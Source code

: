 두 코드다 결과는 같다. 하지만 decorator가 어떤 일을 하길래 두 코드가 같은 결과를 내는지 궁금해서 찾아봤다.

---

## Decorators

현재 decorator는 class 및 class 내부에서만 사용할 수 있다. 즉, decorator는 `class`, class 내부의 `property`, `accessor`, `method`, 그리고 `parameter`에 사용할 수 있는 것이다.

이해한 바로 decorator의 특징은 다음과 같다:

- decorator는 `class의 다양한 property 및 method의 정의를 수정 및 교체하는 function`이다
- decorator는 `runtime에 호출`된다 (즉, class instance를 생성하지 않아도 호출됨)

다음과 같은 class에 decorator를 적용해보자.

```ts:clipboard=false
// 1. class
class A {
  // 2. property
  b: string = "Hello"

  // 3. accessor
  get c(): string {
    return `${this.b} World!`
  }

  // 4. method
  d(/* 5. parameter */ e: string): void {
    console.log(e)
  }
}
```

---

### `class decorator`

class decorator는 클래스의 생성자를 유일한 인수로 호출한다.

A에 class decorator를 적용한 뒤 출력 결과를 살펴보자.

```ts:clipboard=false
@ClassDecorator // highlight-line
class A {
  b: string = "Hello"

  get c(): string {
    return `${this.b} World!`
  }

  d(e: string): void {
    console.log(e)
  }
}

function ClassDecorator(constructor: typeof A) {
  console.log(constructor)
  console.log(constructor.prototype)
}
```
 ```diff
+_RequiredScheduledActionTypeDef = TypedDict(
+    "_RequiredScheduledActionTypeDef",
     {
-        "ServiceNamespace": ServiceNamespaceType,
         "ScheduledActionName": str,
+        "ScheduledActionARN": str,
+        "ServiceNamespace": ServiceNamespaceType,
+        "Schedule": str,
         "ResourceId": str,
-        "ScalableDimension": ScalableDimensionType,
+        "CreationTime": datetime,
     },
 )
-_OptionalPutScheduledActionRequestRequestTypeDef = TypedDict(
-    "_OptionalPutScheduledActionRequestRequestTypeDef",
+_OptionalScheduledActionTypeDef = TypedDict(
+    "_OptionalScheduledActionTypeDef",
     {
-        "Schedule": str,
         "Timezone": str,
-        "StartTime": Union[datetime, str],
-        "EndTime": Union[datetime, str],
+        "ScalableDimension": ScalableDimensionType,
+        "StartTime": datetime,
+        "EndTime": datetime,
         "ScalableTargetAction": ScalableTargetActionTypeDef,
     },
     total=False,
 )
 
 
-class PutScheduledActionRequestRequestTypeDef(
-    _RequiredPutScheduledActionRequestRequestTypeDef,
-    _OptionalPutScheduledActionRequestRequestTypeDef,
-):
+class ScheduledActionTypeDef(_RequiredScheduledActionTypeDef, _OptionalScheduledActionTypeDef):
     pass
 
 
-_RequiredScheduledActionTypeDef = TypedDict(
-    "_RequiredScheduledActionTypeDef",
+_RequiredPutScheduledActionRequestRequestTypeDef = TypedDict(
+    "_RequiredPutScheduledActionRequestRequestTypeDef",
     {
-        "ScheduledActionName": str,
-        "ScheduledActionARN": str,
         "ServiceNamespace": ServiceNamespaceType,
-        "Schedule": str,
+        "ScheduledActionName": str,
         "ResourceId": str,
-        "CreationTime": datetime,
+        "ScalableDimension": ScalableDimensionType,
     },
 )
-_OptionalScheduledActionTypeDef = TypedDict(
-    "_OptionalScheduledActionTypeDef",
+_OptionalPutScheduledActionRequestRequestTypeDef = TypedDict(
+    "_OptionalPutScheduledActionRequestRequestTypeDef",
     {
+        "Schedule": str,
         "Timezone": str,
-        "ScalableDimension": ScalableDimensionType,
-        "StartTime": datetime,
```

....

◆ Work request: Repeat the material word for word.

◆ Solution for this exercise:
Source code

: 두 코드다 결과는 같다. 하지만 decorator가 어떤 일을 하길래 두 코드가 같은 결과를 내는지 궁금해서 찾아봤다.

---

## Decorators

현재 decorator는 class 및 class 내부에서만 사용할 수 있다. 즉, decorator는 `class`, class 내부의 `property`, `accessor`, `method`, 그리고 `parameter`에 사용할 수 있는 것이다.

이해한 바로 decorator의 특징은 다음과 같다:

- decorator는 `class의 다양한 property 및 method의 정의를 수정 및 교체하는 function`이다
- decorator는 `runtime에 호출`된다 (즉, class instance를 생성하지 않아도 호출됨)

다음과 같은 class에 decorator를 적용해보자.

```ts:clipboard=false
// 1. class
class A {
  // 2. property
  b: string = "Hello"

  // 3. accessor
  get c(): string {
    return `${this.b} World!`
  }

  // 4. method
  d(/* 5. parameter */ e: string): void {
    console.log(e)
  }
}
```

---

### `class decorator`

class decorator는 클래스의 생성자를 유일한 인수로 호출한다.

A에 class decorator를 적용한 뒤 출력 결과를 살펴보자.

```ts:clipboard=false
@ClassDecorator // highlight-line
class A {
  b: string = "Hello"

  get c(): string {
    return `${this.b} World!`
  }

  d(e: string): void {
    console.log(e)
  }
}

function ClassDecorator(constructor: typeof A) {
  console.log(constructor)
  console.log(constructor.prototype)
}
```
 ```diff
+_RequiredScheduledActionTypeDef = TypedDict(
+    "_RequiredScheduledActionTypeDef",
     {
-        "ServiceNamespace": ServiceNamespaceType,
         "ScheduledActionName": str,
+        "ScheduledActionARN": str,
+        "ServiceNamespace": ServiceNamespaceType,
+        "Schedule": str,
         "ResourceId": str,
-        "ScalableDimension": ScalableDimensionType,
+        "CreationTime": datetime,
     },
 )
-_OptionalPutScheduledActionRequestRequestTypeDef = TypedDict(
-    "_OptionalPutScheduledActionRequestRequestTypeDef",
+_OptionalScheduledActionTypeDef = TypedDict(
+    "_OptionalScheduledActionTypeDef",
     {
-        "Schedule": str,
         "Timezone": str,
-        "StartTime": Union[datetime, str],
-        "EndTime": Union[datetime, str],
+        "ScalableDimension": ScalableDimensionType,
+        "StartTime": datetime,
+        "EndTime": datetime,
         "ScalableTargetAction": ScalableTargetActionTypeDef,
     },
     total=False,
 )
 
 
-class PutScheduledActionRequestRequestTypeDef(
-    _RequiredPutScheduledActionRequestRequestTypeDef,
-    _OptionalPutScheduledActionRequestRequestTypeDef,
-):
+class ScheduledActionTypeDef(_RequiredScheduledActionTypeDef, _OptionalScheduledActionTypeDef):
     pass
 
 
-_RequiredScheduledActionTypeDef = TypedDict(
-    "_RequiredScheduledActionTypeDef",
+_RequiredPutScheduledActionRequestRequestTypeDef = TypedDict(
+    "_RequiredPutScheduledActionRequestRequestTypeDef",
     {
-        "ScheduledActionName": str,
-        "ScheduledActionARN": str,
         "ServiceNamespace": ServiceNamespaceType,
-        "Schedule": str,
+        "ScheduledActionName": str,
         "ResourceId": str,
-        "CreationTime": datetime,
+        "ScalableDimension": ScalableDimensionType,
     },
 )
-_OptionalScheduledActionTypeDef = TypedDict(
-    "_OptionalScheduledActionTypeDef",
+_OptionalPutScheduledActionRequestRequestTypeDef = TypedDict(
+    "_OptionalPutScheduledActionRequestRequestTypeDef",
     {
+        "Schedule": str,
         "Timezone": str,
-        "ScalableDimension": ScalableDimensionType,
-        "StartTime": datetime,
```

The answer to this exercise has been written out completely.